Juan Sebastián Montes Porcile
Professor at Boston College, United States
Mountaineer, Member of the Attack Team on the First Chilean Climbing Expedition to Mount Everest, 1992.
National parks (NP) are very valued by visitors, though quite little by our institutionality, which has underrated and relegated them to an insignifficant unit of the State without funding and focus for managing this environmental heritage.
What would be needed then to have a National Park Service up to a 21st century context? Here come a few ideas:
The obvious thing: A well-shaped segment. CONAF’s original sin was beginning as a public-private spawn, where it also included the worst from public services (bureaucracy, lack of funding, being part of another ministry and a division whose focus was more on forestry than the care and development of national parks) and no benefit from private business. This service should be autonomous, public, with decentralised management inside the State, a professional team in charge of its management and its own budget.
What is not so obvious: power. A new National Park Service should have a clear purpose (conservation) and the capability to apply the necessary power to meet its objectives. It should also be able to establish its own purposes and clear standards for each park, with zoning according to the expected use for each area, in a continuity ranging from complete preservation up to high impact zones (roads, visitor centres and hotels).
This zoning must rely on principles and protection measures for biodiversity and load research supporting the sustainability of resources, all updated through time. Today, this doesn’t exist.
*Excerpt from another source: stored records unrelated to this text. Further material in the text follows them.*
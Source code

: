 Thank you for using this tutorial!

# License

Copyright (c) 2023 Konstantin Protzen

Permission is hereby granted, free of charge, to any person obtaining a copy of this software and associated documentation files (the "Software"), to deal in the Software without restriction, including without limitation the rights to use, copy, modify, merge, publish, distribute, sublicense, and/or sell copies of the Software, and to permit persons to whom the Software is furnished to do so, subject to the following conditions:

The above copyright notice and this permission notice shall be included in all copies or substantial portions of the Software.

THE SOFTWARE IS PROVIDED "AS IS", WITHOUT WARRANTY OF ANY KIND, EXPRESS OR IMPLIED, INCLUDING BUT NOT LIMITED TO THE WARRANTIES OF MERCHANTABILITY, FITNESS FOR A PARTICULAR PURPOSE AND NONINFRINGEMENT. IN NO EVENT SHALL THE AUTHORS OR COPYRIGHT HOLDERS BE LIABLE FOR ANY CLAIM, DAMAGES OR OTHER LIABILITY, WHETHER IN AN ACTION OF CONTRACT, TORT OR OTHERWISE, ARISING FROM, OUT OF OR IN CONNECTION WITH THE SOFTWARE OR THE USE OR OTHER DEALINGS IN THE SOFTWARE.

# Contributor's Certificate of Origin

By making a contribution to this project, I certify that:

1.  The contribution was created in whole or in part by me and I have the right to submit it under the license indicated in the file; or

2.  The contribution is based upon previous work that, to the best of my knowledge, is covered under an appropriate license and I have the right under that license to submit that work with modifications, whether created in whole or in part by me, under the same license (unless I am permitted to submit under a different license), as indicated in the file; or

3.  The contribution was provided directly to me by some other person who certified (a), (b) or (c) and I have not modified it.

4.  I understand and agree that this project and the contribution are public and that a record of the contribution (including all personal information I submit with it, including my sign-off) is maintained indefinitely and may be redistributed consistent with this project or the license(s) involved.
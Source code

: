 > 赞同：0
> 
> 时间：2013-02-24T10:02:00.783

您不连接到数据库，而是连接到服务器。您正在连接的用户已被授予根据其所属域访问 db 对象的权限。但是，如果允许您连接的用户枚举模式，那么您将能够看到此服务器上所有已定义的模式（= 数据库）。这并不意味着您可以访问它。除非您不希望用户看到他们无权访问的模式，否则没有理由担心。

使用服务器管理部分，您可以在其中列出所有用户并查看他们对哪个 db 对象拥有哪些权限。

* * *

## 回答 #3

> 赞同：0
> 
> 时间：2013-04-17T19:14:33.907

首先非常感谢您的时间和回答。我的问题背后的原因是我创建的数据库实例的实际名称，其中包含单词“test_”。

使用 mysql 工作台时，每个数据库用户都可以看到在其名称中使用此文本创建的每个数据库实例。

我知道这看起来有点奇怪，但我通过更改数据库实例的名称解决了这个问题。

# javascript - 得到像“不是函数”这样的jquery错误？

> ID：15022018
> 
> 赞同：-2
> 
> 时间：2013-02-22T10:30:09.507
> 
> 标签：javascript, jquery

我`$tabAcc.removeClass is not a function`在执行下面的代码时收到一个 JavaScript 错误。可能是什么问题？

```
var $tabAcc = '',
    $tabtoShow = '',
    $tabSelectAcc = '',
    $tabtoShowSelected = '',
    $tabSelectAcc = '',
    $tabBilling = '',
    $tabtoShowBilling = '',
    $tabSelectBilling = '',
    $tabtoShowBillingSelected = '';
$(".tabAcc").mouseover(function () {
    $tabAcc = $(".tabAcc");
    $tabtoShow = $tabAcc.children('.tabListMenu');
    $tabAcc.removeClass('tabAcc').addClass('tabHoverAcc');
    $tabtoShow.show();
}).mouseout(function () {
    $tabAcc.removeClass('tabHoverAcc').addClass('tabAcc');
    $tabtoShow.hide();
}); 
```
We also need ‘enforcement’ to watch over the appropriate behaviour by any visitor or user. It can’t be up to park rangers to call the police each time something inappropriate happens into the park. They should be given the power to watch over security and good operation of the protect area, the possibility to charge fines or also arresting a person to be subject to authorities with the respective charge. This has existed for more than 100 years in the United States, but this hasn’t been considered in Chile.
What is really new: science, tourism and sustainability. In the 21st century we should see our national parks as the biodiversity reserves in the country, with history, landscapes and climates sometimes unique in the world.
That’s why we should preserve, care and develop these sites along with research, but today they don’t have focus and funding to play a key role in science, education or even tourism.
We have museums spread all across the country and national parks are rarely mentioned in there. In school books, they’re not studied as part of the curriculum, and universities rarely have partnerships or permanent projects with their managers.
Tourism makes an intensive use of national parks, but there are no policies for hotels, visitor centres, licenced areas, international dissemination, transport policy and attraction of scientific tourism.
All this potential should exist but, while there’s no autonomous institution, with funding and power, appointed to the preservation and development of national parks and protected areas in Chile, all this will remain a part of the excuses of why we aren’t a developed country in environmental issues.